--- REQUIRED WORK ---
Once you find the line containing "## Actualmente estoy", please retype it and every line after it to the end of the entries, exactly and with nothing added.

[RECORDS FOR THE TASK]

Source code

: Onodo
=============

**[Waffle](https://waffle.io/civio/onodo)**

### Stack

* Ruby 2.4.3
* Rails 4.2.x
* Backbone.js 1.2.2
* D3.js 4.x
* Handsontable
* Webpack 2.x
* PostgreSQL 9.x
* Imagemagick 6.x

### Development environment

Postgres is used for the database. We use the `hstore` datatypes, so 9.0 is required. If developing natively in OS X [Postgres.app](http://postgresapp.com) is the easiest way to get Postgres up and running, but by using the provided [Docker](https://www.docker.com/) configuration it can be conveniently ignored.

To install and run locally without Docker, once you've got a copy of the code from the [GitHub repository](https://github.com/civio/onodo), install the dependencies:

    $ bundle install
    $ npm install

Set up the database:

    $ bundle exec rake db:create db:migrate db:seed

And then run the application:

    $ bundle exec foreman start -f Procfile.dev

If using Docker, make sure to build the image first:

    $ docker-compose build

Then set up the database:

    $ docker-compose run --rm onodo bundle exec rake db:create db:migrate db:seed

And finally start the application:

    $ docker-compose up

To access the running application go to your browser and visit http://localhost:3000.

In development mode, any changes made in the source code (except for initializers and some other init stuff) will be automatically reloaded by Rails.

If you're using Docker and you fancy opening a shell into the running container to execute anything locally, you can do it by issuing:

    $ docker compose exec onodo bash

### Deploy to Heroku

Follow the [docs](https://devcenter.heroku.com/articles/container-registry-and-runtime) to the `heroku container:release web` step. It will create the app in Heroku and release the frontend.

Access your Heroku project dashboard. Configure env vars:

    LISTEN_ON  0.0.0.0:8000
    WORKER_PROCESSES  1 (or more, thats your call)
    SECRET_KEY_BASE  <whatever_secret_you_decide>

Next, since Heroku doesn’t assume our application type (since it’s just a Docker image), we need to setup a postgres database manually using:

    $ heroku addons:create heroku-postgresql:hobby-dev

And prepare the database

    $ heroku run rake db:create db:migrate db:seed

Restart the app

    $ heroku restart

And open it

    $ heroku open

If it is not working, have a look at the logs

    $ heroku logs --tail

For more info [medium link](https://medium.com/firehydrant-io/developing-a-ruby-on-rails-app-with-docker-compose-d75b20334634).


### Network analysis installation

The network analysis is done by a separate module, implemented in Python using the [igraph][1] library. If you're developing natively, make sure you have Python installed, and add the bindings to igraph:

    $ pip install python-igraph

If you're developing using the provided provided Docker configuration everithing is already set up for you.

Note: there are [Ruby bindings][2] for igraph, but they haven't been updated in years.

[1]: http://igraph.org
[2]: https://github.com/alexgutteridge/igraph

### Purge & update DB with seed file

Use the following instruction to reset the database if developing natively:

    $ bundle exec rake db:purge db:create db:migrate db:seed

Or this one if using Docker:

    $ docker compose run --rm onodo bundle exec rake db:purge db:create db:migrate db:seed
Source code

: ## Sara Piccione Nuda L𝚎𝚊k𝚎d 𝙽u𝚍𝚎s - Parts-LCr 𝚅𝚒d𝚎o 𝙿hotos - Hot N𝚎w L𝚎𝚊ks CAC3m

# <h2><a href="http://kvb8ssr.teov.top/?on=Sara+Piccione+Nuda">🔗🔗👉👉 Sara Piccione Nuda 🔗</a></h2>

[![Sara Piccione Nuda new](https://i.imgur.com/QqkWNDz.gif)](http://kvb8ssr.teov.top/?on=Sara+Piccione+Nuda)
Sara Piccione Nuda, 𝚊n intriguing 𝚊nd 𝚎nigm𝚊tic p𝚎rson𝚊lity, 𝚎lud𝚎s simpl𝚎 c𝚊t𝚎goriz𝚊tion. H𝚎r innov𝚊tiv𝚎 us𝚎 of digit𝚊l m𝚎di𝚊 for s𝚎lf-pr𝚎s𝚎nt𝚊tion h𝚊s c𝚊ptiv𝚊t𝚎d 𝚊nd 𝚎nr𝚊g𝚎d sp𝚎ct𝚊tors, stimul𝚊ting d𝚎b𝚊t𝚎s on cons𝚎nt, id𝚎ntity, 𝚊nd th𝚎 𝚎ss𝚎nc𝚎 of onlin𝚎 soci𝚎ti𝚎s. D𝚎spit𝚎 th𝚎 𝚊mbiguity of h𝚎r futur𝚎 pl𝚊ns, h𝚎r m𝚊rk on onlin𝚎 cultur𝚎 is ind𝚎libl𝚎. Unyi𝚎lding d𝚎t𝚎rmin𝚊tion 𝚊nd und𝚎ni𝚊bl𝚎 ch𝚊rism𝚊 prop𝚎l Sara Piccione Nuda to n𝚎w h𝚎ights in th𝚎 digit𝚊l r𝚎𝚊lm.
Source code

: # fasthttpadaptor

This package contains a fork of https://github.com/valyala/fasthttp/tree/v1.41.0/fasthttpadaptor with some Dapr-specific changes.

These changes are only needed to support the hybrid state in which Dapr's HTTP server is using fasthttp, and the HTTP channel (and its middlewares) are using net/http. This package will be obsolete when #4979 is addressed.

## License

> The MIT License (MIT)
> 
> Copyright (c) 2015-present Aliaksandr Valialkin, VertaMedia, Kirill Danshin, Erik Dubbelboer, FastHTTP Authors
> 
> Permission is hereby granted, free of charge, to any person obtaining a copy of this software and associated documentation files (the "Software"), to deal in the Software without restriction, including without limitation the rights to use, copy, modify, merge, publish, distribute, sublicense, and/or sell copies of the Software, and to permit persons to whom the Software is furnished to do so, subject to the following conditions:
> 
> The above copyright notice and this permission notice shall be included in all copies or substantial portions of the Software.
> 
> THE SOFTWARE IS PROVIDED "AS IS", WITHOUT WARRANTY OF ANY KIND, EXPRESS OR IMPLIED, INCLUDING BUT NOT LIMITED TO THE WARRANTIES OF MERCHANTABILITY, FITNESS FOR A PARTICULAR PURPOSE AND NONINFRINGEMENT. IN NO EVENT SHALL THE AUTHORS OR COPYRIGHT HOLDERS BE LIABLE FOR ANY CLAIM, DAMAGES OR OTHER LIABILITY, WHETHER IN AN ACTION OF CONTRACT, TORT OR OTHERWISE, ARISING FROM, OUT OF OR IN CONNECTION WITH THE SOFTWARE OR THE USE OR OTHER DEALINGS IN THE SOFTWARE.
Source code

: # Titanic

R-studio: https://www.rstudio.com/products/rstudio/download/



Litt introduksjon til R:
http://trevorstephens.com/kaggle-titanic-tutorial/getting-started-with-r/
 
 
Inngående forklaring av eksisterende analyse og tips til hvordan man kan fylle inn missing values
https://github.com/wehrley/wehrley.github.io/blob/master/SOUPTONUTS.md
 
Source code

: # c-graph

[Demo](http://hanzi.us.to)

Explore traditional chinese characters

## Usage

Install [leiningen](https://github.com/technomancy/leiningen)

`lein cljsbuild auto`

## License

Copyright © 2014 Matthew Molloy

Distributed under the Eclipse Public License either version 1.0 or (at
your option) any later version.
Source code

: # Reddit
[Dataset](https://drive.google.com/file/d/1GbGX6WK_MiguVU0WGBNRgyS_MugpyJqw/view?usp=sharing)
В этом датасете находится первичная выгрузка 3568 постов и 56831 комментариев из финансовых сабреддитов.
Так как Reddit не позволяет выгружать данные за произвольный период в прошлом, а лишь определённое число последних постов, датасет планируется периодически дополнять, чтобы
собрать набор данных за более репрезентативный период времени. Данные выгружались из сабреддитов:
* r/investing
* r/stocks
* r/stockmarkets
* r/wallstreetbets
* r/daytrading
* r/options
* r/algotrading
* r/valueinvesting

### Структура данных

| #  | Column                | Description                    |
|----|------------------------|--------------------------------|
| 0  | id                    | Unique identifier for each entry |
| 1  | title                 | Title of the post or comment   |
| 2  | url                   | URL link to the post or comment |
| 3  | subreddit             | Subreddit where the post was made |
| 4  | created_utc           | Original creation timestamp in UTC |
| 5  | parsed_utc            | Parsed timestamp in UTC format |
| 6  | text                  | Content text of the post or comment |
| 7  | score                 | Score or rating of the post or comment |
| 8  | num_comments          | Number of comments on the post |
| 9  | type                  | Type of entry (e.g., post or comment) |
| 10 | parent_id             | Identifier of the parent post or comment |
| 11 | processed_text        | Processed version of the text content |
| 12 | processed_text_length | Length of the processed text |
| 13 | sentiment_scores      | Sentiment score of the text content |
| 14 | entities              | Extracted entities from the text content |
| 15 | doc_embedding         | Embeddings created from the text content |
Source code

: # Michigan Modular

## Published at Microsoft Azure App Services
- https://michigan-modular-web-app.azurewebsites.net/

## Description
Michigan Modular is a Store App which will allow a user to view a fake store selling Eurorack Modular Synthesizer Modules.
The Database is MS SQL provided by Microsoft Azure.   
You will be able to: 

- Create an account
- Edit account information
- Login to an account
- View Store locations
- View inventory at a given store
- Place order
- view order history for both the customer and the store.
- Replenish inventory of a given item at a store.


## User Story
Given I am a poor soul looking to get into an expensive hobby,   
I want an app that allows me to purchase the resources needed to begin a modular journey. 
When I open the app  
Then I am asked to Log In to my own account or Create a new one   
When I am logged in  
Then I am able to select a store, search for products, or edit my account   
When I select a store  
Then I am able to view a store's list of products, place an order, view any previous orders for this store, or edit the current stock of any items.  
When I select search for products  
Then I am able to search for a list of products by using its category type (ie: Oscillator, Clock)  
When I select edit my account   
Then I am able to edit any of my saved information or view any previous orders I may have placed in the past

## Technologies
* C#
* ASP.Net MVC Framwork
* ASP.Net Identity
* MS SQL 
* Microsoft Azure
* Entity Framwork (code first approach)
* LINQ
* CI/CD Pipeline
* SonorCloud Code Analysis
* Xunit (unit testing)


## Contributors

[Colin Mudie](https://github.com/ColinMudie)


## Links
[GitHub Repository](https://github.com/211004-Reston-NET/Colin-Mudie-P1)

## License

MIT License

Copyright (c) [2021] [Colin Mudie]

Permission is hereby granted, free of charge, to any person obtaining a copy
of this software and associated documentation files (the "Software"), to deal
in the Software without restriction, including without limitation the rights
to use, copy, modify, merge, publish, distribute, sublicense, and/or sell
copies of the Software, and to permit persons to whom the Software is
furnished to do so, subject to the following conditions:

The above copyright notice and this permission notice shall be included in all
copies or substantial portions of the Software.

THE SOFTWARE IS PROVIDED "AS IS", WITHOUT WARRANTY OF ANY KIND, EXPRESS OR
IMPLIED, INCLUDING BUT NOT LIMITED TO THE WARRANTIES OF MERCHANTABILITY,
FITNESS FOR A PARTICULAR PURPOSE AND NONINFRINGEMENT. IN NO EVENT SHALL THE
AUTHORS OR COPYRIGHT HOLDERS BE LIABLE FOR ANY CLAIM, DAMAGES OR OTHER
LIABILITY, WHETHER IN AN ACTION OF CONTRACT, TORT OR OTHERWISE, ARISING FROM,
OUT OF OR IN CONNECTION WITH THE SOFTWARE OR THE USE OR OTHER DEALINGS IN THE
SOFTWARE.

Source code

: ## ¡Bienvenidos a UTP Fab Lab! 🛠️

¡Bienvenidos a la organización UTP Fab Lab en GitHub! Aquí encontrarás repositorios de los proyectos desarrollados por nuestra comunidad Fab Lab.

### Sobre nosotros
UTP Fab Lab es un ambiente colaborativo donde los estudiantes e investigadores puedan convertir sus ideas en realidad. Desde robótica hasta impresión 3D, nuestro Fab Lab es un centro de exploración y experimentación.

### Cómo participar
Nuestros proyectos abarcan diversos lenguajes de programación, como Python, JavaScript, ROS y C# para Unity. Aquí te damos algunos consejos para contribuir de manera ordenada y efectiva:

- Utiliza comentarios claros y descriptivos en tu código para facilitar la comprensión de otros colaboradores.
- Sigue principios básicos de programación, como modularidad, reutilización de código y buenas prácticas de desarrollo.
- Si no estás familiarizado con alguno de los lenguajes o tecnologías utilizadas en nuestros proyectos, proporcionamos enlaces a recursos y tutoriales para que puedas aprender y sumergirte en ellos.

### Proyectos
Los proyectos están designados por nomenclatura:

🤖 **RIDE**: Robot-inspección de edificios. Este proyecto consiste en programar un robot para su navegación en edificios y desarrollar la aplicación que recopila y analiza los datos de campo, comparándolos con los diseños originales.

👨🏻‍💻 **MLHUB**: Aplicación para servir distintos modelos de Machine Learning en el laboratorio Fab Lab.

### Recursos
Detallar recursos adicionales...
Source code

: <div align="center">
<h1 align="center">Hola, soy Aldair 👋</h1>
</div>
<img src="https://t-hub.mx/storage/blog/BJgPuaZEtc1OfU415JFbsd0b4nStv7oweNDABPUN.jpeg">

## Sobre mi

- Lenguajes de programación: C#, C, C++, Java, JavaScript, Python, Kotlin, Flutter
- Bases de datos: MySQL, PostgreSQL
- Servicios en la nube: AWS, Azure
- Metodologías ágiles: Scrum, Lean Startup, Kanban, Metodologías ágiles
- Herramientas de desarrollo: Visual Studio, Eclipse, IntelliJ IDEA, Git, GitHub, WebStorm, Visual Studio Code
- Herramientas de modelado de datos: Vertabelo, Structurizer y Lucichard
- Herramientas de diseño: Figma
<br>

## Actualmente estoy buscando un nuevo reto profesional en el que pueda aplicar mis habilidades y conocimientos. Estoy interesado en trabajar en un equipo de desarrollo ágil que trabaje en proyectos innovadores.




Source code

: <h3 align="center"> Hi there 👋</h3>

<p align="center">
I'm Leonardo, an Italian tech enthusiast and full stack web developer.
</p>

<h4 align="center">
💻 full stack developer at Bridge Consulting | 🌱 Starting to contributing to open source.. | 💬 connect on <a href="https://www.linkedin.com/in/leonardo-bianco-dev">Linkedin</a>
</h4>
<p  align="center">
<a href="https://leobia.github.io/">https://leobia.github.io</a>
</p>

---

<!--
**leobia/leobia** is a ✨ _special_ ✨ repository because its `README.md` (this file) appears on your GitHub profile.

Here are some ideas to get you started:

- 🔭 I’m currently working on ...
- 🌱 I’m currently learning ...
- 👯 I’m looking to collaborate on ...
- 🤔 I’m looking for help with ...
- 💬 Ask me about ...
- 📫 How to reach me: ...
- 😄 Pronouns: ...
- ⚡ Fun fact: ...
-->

[/RECORDS FOR THE TASK]

--- RESULT BELOW ---
## Actualmente estoy buscando un nuevo reto profesional en el que pueda aplicar mis habilidades y conocimientos. Estoy interesado en trabajar en un equipo de desarrollo ágil que trabaje en proyectos innovadores.




Source code

: <h3 align="center"> Hi there 👋</h3>

<p align="center">
I'm Leonardo, an Italian tech enthusiast and full stack web developer.
</p>

<h4 align="center">
💻 full stack developer at Bridge Consulting | 🌱 Starting to contributing to open source.. | 💬 connect on <a href="https://www.linkedin.com/in/leonardo-bianco-dev">Linkedin</a>
</h4>
<p  align="center">
<a href="https://leobia.github.io/">https://leobia.github.io</a>
</p>

---

<!--
**leobia/leobia** is a ✨ _special_ ✨ repository because its `README.md` (this file) appears on your GitHub profile.

Here are some ideas to get you started:

- 🔭 I’m currently working on ...
- 🌱 I’m currently learning ...
- 👯 I’m looking to collaborate on ...
- 🤔 I’m looking for help with ...
- 💬 Ask me about ...
- 📫 How to reach me: ...
- 😄 Pronouns: ...
- ⚡ Fun fact: ...
-->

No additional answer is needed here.